There are three ways that one could use SIMD methods. First, one could hand code assembly, which is very tedious. Second, one could leverage higher-level intrinsics. Finally, one could hope a modern compiler would be smart enough to use clever instructions.

The primary goal of this project was to teach myself about intrinsics and see if they provide any benefit. The brief take-away is that modern compiler optimazation (in particular, -O3 with its ability to loop vectorize negates any benefit of explicitly coded SIMD. It may be that these very simple operations are simply constrained by memory latency and bandwidth. Indeed, modern computers face a memory wall where CPUs spend most of their time idle while waiting for data.

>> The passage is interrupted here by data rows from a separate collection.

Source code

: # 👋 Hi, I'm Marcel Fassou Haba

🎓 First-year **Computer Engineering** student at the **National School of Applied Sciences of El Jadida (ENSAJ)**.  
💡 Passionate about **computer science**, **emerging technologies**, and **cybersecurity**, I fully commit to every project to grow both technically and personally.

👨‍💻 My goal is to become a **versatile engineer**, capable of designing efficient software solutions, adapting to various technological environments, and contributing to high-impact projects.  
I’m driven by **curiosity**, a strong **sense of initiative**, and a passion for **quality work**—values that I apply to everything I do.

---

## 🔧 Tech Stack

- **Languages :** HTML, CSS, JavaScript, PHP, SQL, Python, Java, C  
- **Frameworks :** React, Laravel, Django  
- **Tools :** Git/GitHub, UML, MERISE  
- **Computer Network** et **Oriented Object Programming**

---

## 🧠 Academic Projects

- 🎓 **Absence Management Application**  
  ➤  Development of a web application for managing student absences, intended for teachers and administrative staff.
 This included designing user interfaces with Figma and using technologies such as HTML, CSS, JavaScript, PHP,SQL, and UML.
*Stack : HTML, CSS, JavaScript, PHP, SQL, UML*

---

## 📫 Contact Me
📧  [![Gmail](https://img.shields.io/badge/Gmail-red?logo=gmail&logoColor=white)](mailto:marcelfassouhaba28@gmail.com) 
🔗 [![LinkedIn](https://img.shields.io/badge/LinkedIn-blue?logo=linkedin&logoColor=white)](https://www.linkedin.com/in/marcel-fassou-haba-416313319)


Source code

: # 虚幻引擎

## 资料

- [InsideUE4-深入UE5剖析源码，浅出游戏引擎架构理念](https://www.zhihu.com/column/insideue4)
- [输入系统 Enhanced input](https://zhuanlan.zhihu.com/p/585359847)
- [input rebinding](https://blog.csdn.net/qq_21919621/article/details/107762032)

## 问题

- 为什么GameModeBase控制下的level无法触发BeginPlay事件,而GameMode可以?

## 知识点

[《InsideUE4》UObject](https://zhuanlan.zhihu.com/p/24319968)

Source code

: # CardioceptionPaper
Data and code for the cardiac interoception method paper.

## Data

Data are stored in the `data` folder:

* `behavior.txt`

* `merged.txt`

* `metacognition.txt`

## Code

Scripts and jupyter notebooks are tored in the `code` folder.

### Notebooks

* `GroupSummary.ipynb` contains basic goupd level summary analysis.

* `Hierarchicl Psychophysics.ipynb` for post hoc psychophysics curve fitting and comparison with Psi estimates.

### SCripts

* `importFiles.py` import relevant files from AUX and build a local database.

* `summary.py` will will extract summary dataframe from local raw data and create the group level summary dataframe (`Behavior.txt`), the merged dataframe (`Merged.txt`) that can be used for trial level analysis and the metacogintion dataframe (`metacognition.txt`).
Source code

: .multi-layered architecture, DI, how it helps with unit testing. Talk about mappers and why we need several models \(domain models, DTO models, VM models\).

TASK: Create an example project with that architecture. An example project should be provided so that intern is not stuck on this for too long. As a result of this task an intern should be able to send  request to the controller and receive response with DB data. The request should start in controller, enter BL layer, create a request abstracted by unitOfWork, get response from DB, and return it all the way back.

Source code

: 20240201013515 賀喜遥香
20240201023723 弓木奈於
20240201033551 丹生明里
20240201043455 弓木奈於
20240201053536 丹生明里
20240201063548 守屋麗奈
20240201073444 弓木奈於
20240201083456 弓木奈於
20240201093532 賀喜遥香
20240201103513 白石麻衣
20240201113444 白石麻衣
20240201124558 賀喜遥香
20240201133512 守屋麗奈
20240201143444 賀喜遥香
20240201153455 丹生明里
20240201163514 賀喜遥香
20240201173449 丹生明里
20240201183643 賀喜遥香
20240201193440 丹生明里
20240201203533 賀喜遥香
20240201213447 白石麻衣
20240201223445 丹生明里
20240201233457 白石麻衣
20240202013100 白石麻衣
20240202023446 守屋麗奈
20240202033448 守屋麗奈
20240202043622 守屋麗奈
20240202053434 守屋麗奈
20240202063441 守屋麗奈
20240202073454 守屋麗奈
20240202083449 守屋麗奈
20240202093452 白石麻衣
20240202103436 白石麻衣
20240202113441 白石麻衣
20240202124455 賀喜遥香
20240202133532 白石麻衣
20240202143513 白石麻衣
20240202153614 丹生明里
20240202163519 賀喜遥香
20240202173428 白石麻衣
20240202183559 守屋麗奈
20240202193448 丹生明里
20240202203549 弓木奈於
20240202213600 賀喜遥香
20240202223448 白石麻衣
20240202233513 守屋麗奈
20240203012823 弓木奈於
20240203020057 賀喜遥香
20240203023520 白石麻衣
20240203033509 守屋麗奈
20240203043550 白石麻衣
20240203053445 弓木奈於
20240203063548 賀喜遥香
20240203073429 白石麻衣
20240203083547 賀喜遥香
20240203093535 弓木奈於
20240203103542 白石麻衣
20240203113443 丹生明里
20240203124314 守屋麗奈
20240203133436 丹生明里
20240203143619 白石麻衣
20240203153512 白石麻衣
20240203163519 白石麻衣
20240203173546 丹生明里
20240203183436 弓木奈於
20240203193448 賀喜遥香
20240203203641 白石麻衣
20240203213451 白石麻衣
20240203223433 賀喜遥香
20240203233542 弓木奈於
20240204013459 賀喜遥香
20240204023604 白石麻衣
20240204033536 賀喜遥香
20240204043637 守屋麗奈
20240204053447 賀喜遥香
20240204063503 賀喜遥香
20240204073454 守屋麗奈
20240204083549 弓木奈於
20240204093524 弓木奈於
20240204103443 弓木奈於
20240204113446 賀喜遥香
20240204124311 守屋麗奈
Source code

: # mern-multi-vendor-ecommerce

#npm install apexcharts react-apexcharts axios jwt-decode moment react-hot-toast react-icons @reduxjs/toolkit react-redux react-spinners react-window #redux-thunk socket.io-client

This project examines a typical sized dataset (173 million voxels) using two instructions. AVX introduced the FMA for fused_multiply–add. This computes a multiplication and addition in a single instruction, whereas this is traditionally two separate instructions with early Intel interfaces. Therefore, one might hope that the ability of AVX2 to compute 8 items in parallel could provide 16 times the performance of traditional methods (and four times the performance of 128-bit SSE). The second method explored is the loading and scaling of 16-bit integer data to 32-bit float data. MRI scanners tend to store data with 16-bits of precision, providing a scaling and intercept factor to convert these integers into real numbers. The SSE _mm_cvtepi32_ps instruction can convert four of these at once, again offering the promise of higher performance.

Here the program is compiled without optimization. Note that SSE and AVX dramatically speed up the square-root (sqrt) and fused multiply-add (fma) operations.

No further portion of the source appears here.